Отъ этого упрёка Филь покраснѣлъ и со стыдомъ повѣсилъ голову.

— Мистеръ Ридли, сказалъ онъ:- вы увидите, что и не стану приходить туда, гдѣ меня не захотятъ видѣть; а если я приду надоѣдать вамъ аъ «Головѣ адмирала Бинга», пусть меня выведутъ на ютъ и разстрѣляютъ, какъ его.

Мистеръ Ридли объявилъ, что Филиппъ «самый странный, самый эксцентрическій молодой человѣкъ. Доброе сердце, сэръ. Очень щедро помогаетъ несчастнымъ; прекрасно образованъ, сэръ, но я боюсь — я боюсь, что его не доведутъ до добра, мистеръ Ганнъ — не при васъ будь сказано, мистриссъ Брандонъ, а то вѣдь вы всегда за него заступаетесь».

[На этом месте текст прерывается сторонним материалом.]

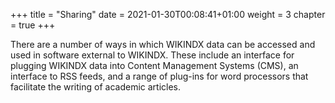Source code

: +++
title = "Sharing"
date = 2021-01-30T00:08:41+01:00
weight = 3
chapter = true
+++

There are a number of ways in which WIKINDX data can be accessed and used in software external to WIKINDX.
These include an interface for plugging WIKINDX data into Content Management Systems (CMS),
an interface to RSS feeds, and a range of plug-ins for word processors that facilitate the writing of academic articles.
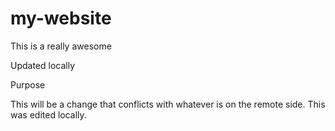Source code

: # my-website

This is a really awesome

Updated locally

Purpose

This will be a change that conflicts
with whatever is on the remote side.
This was edited locally.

Когда Филиппъ Фирминъ выкуритъ, бывало, трубку и поговоритъ съ Сестрицей въ ея гостиной, онъ отправляется выкурить вторую, третью, десятую трубку въ мастерской Ридли. Онъ просиживалъ по цѣлымъ часамъ передъ мольбертомъ Джона Джэмса, болтая о политикѣ, о религіи, о поэзіи, о женщинахъ, объ ужасномъ эгоизмѣ и низости мірской; онъ также неутомимо болталъ и лѣнился, какъ неутомимо Джонъ Джэмсъ слушалъ и работалъ. Живописецъ слишкомъ былъ занятъ цѣлую жизнь своимъ мольбертомъ, чтобы читать много книгъ. Онъ часто стыдился своего невѣжества въ литературѣ; онъ питалъ восторгъ къ писателямъ и къ молодымъ людямъ, воспитывавшимся въ университетѣ, бѣгло цитировавшимъ греческихъ писателей и Горація. Онъ съ уваженіемъ слушалъ разговоръ ихъ о подобныхъ предметахъ, безъ сомнѣнія, набирался отъ нихъ кое-чему; всегда тайно удивлялся и огорчался, Когда воспитанники университета были побиты на аргументахъ, или разговаривали громко и грубо, какъ иногда случалось съ ними.

— Джонъ Джэмсъ малый очень талантливый, говаривалъ о немъ Джарманъ: — и счастливѣйшій человѣкъ въ Европѣ. Онъ любитъ рисовать и работаетъ цѣлый день; онъ любитъ ухаживать за знатными людьми и пьётъ чай въ гостяхъ каждый вечеръ.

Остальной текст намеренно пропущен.